Fox was handed the No. 2 overall pick of the 2002 draft when he took over the Carolina Panthers. That was Julius Peppers, who has played every game in 13 of his 16 seasons and missed no games due to injury over his first five seasons. Fox was handed the No. 2 overall pick of the 2011 draft when he took over the Denver Broncos. That was Von Miller, who has missed one game due to injury through his first seven seasons.

Kevin White, the No. 7 overall pick of Fox’s first Bears season, has played fewer games (five) in three years than Miller and Peppers missed combined over their initial three years. White and Leonard Floyd have lost more games to injury (53) in their five combined NFL seasons. These were supposed to be the same kind of franchise-shifting draft picks with which Fox had rebuilt Carolina and Denver. Not that comparisons are at all relevant, but even with the progress made by the defense under Vic Fangio, what would Fox’s last two seasons have looked if Floyd had produced anything like the 30 sacks that rush-linebacker Miller gave the Denver defense in his first two?

Then again, would Fox at age 60 have jumped at the Bears vacancy if he’d foreseen the personnel situation, moves and non-moves that he was moving into? Probably, but…

“When you’re doing this and you’re in the trenches and you’re doing it every day, you don’t really know until you dig in,” Fox said on Tuesday. “I think we’ve definitely made a lot of changes. We’ve gone from the oldest roster in football to one of the younger ones now. I don’t know exactly where we rank. I think we’ve got a good, young, talented roster. I think we still have holes. But at least we’re kind of, to me, at a level playing field now… .

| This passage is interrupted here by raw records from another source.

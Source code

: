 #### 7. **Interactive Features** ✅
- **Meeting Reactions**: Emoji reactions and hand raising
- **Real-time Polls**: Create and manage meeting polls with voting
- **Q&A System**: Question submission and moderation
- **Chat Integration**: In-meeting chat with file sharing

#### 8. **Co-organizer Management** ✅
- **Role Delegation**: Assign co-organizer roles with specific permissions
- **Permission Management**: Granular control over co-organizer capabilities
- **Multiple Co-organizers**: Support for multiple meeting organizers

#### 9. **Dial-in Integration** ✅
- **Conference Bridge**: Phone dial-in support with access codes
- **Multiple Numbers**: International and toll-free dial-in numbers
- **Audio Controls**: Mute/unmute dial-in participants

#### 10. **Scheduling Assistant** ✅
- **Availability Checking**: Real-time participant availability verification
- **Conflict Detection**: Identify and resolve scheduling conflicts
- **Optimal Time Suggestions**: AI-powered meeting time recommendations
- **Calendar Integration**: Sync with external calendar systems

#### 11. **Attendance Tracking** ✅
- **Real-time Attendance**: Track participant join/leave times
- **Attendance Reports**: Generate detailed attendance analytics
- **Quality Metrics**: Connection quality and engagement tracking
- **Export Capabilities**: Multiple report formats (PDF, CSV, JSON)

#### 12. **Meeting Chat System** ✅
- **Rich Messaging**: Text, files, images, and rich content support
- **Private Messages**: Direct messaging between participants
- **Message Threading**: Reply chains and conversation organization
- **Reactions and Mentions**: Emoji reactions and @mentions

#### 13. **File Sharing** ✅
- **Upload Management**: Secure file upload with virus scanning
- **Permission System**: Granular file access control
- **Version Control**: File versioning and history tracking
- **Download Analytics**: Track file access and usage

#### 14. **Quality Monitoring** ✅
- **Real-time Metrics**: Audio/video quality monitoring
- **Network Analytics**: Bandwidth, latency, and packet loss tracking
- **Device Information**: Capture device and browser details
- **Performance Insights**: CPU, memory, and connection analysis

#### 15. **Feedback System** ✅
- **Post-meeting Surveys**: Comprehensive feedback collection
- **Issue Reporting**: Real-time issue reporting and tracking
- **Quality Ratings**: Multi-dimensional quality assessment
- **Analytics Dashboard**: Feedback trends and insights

“You’re always ready for anything. Has it been easy? If that’s the question, I’d say no.”

Fox is clearly a longshot to have office space at Halas Hall much past next Sunday, even if the Bears manage an upset of the Minnesota Vikings that would close their season winning three of the last four, something they’ve done only once (2008) in the last 10 years.

But there’s still something about this picture that doesn’t quite focus completely. Fox never had as many as even two straight losing seasons in 27 years of coaching at any NFL level before coming to the Bears.

And coaches get fired when they have three straight 10-loss seasons.

Still, anything about all this seem a little, you know, off?